■ About this task: Exclude all pictures, then write out exactly the lines below from the first one through the line with "Definition at line 252 of file models.\+py.".

■ Recorded data:
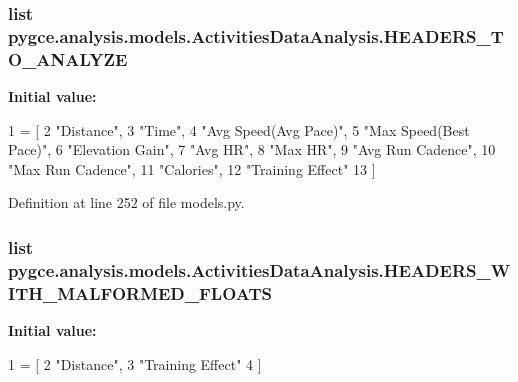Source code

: \subsubsection[{\texorpdfstring{H\+E\+A\+D\+E\+R\+S\+\_\+\+T\+O\+\_\+\+A\+N\+A\+L\+Y\+ZE}{HEADERS_TO_ANALYZE}}]{\setlength{\rightskip}{0pt plus 5cm}list pygce.\+analysis.\+models.\+Activities\+Data\+Analysis.\+H\+E\+A\+D\+E\+R\+S\+\_\+\+T\+O\+\_\+\+A\+N\+A\+L\+Y\+ZE\hspace{0.3cm}{\ttfamily [static]}}\hypertarget{classpygce_1_1analysis_1_1models_1_1_activities_data_analysis_a799ad90125cc686b985fe525a3b33062}{}\label{classpygce_1_1analysis_1_1models_1_1_activities_data_analysis_a799ad90125cc686b985fe525a3b33062}
{\bfseries Initial value\+:}
\begin{DoxyCode}
1 = [
2         \textcolor{stringliteral}{"Distance"},
3         \textcolor{stringliteral}{"Time"},
4         \textcolor{stringliteral}{"Avg Speed(Avg Pace)"},
5         \textcolor{stringliteral}{"Max Speed(Best Pace)"},
6         \textcolor{stringliteral}{"Elevation Gain"},
7         \textcolor{stringliteral}{"Avg HR"},
8         \textcolor{stringliteral}{"Max HR"},
9         \textcolor{stringliteral}{"Avg Run Cadence"},
10         \textcolor{stringliteral}{"Max Run Cadence"},
11         \textcolor{stringliteral}{"Calories"},
12         \textcolor{stringliteral}{"Training Effect"}
13     ]
\end{DoxyCode}


Definition at line 252 of file models.\+py.

\subsubsection[{\texorpdfstring{H\+E\+A\+D\+E\+R\+S\+\_\+\+W\+I\+T\+H\+\_\+\+M\+A\+L\+F\+O\+R\+M\+E\+D\+\_\+\+F\+L\+O\+A\+TS}{HEADERS_WITH_MALFORMED_FLOATS}}]{\setlength{\rightskip}{0pt plus 5cm}list pygce.\+analysis.\+models.\+Activities\+Data\+Analysis.\+H\+E\+A\+D\+E\+R\+S\+\_\+\+W\+I\+T\+H\+\_\+\+M\+A\+L\+F\+O\+R\+M\+E\+D\+\_\+\+F\+L\+O\+A\+TS\hspace{0.3cm}{\ttfamily [static]}}\hypertarget{classpygce_1_1analysis_1_1models_1_1_activities_data_analysis_a272e010f956a64a8f916ebf1b9e14255}{}\label{classpygce_1_1analysis_1_1models_1_1_activities_data_analysis_a272e010f956a64a8f916ebf1b9e14255}
{\bfseries Initial value\+:}
\begin{DoxyCode}
1 = [
2         \textcolor{stringliteral}{"Distance"},
3         \textcolor{stringliteral}{"Training Effect"}
4     ]
\end{DoxyCode}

■ Response area:
Source code

: \subsubsection[{\texorpdfstring{H\+E\+A\+D\+E\+R\+S\+\_\+\+T\+O\+\_\+\+A\+N\+A\+L\+Y\+ZE}{HEADERS_TO_ANALYZE}}]{\setlength{\rightskip}{0pt plus 5cm}list pygce.\+analysis.\+models.\+Activities\+Data\+Analysis.\+H\+E\+A\+D\+E\+R\+S\+\_\+\+T\+O\+\_\+\+A\+N\+A\+L\+Y\+ZE\hspace{0.3cm}{\ttfamily [static]}}\hypertarget{classpygce_1_1analysis_1_1models_1_1_activities_data_analysis_a799ad90125cc686b985fe525a3b33062}{}\label{classpygce_1_1analysis_1_1models_1_1_activities_data_analysis_a799ad90125cc686b985fe525a3b33062}
{\bfseries Initial value\+:}
\begin{DoxyCode}
1 = [
2         \textcolor{stringliteral}{"Distance"},
3         \textcolor{stringliteral}{"Time"},
4         \textcolor{stringliteral}{"Avg Speed(Avg Pace)"},
5         \textcolor{stringliteral}{"Max Speed(Best Pace)"},
6         \textcolor{stringliteral}{"Elevation Gain"},
7         \textcolor{stringliteral}{"Avg HR"},
8         \textcolor{stringliteral}{"Max HR"},
9         \textcolor{stringliteral}{"Avg Run Cadence"},
10         \textcolor{stringliteral}{"Max Run Cadence"},
11         \textcolor{stringliteral}{"Calories"},
12         \textcolor{stringliteral}{"Training Effect"}
13     ]
\end{DoxyCode}


Definition at line 252 of file models.\+py.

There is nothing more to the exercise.